'They're a family': Fans give Ticats roaring Grey Cup send off

As Ticats players coaches and staff boarded buses outside Tim Hortons Field Tuesday en route to the airport a roaring crowd of hometown fans in black and yellow provided them with a heroes' send off.

Team off to Calgary to face Winnipeg Blue Bombers in CFL final

Hamilton Tiger-Cats players exit Tim Hortons Field to board Calgary-bound buses, and are cheered on with support from hometown fans. (Justin Mowat/CBC)

And they're off.

The Hamilton Tiger-Cats are officially on their way to the Grey Cup and the chance to win their first championship since 1999. 

Ticats players, coaches and staff boarded buses outside Tim Hortons Field Tuesday en route to the airport for the flight to Calgary, as a roaring crowd of hometown fans in black and yellow provided them with a heroes' send off.

Tuesday's farewell was a chance for fans to once more celebrate the team's unbeaten season on home turf which culminated in Sunday's 36-16 win over Edmonton in the East Final. Those who won't make it to the big game in person reassured players they would be watching with equal spirits at home.

For some of the fans who turned out, that may require staying up a bit past their bedtime. 

Kindergarten students from Prince of Wales Elementary joined the send off party with homemade signs and hats. (Justin Mowat/CBC)

Those spirits ran high when some of the Ticats' biggest stars made their way through the crowd and interacted with fans. Jerseys were signed, high fives and handshakes were exchanged, and cheers of encouragement rang through the air.

"This team, they're a family,"  said Dave Millar, who first became a fan as a four-year-old in 1957.

Pointing to a 1999 Grey Cup patch on his Ticats jersey, Millar says, "this right here, this is what it's all about." That year was the last time the team won the prestigious trophy, and this year fans are hoping that changes.

This year, according to Millar, the Ticats have the same kind of "tough" team as they did in 1999. The combination of young star players, a strong coach and good plays have united them as a "family." 

Dave Millar (right) and John Mitchell celebrate with a traditional "oskee wee wee" chant. (Justin Mowat/CBC)

It's a family affair for fans, too. 

Phyllis Jesperson has been a Ticats fan since she was 15-years-old and she's been "following them ever since." She used to regularly attend games for years with her mother, who recently passed away.

Now Jesperson carries on the tradition with her sister, Joyce Bovaird, who drives in from Guelph for games.
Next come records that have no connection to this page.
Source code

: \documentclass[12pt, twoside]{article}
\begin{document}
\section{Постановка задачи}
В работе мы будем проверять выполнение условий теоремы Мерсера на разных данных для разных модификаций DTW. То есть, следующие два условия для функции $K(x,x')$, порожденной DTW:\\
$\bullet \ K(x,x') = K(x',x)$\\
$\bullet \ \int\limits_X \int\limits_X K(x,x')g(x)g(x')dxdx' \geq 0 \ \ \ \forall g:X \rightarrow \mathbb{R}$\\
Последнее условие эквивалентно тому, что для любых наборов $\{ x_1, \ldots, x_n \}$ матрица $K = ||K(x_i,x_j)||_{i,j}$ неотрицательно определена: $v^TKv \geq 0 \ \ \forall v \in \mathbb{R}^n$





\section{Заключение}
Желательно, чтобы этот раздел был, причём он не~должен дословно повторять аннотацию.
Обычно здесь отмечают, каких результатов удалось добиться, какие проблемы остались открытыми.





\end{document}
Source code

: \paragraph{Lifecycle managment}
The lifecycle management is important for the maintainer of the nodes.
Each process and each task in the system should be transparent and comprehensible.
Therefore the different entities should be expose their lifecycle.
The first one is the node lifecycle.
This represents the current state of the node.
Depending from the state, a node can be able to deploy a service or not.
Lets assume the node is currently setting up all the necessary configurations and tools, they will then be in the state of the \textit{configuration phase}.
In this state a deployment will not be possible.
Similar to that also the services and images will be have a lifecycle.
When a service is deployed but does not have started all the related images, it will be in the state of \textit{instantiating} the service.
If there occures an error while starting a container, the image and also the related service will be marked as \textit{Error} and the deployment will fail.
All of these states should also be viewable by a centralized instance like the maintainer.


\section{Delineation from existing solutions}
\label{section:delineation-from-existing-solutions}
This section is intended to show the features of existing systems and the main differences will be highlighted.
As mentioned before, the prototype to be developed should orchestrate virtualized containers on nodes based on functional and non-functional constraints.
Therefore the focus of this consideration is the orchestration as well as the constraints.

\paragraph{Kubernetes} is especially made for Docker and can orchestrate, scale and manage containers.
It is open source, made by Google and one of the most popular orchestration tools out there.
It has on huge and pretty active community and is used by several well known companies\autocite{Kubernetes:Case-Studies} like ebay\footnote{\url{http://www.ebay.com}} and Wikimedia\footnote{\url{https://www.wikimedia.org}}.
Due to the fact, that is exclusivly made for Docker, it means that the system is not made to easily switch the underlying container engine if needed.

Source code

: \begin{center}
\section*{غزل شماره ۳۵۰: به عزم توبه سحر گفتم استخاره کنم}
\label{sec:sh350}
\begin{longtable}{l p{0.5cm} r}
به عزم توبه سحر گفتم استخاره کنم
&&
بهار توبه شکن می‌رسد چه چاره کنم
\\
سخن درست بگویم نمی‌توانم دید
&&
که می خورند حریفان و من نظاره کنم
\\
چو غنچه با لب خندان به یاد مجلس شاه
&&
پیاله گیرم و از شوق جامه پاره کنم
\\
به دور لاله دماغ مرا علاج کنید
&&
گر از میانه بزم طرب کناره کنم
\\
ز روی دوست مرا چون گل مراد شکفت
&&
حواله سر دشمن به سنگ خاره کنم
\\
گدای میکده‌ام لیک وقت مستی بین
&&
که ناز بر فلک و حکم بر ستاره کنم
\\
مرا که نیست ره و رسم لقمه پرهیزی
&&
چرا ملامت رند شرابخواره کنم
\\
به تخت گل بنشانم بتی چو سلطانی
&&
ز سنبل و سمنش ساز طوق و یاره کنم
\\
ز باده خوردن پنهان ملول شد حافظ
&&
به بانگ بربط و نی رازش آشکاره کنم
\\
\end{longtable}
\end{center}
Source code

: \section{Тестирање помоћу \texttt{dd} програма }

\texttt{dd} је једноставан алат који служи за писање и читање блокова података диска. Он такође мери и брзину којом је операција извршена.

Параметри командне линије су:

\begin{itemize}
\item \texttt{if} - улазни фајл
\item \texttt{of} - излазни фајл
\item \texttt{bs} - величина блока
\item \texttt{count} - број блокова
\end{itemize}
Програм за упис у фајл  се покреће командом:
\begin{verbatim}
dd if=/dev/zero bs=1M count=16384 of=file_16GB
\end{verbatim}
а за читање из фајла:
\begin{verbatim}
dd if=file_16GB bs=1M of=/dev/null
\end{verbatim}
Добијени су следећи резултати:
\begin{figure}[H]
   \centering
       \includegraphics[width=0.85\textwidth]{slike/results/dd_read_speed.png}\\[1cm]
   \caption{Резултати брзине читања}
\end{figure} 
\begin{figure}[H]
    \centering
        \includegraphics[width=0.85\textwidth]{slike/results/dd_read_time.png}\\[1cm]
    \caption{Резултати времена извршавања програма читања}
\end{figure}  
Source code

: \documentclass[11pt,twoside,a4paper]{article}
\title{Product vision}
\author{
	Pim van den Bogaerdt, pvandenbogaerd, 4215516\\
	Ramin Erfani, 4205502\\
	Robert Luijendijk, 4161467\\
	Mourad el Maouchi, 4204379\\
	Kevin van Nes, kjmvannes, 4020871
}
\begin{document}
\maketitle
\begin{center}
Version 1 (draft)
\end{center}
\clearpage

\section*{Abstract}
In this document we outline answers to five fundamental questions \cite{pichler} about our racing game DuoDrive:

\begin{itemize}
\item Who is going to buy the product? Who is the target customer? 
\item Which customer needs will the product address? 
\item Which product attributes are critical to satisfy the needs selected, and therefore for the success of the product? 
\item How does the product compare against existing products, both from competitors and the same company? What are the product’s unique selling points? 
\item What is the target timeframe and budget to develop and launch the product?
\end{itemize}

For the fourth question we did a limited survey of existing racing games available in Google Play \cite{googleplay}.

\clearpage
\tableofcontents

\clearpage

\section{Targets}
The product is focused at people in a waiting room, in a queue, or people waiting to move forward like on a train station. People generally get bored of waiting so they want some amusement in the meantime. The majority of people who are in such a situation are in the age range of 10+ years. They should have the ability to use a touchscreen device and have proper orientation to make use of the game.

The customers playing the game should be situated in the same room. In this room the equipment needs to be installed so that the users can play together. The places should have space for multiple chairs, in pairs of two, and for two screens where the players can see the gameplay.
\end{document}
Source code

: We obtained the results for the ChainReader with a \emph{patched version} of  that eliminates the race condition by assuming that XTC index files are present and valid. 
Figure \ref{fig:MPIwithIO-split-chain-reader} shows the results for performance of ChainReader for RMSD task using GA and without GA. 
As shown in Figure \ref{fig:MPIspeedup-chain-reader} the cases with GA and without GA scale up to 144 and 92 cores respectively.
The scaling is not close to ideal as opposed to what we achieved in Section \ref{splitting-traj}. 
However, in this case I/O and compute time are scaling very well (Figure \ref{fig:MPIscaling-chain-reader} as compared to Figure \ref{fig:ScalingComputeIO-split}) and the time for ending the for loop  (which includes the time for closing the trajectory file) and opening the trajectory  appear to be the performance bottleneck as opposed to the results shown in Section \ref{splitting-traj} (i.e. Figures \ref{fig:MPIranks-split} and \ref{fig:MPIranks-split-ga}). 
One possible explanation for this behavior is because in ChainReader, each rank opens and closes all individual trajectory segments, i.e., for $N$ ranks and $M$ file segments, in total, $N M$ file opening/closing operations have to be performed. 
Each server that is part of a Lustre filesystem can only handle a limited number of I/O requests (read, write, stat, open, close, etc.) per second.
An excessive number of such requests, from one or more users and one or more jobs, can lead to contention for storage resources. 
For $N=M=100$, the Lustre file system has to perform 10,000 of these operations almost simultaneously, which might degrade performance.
She also spearheads a 3,000 person-strong fan group called Tiger Cats 24/7. 

Phyllis Jesperson (right), her sister Joyce Bovaird (centre), and friend Joanne Clark had a front row view of the players leaving town. (Justin Mowat/CBC)

Two young fans at the send off were especially keen to spot quarterback Dane Evans and give him an important message — "happy birthday." 

Evans spotted the two on his way to the bus, even though he towered over the kindergarteners. But once he got down to their level and took a good look at their hand-made birthday signs, he thanked them by handing them a signed football.

The girls were ecstatic, to say the least, as they turned to each other and let out screams of awe and joy.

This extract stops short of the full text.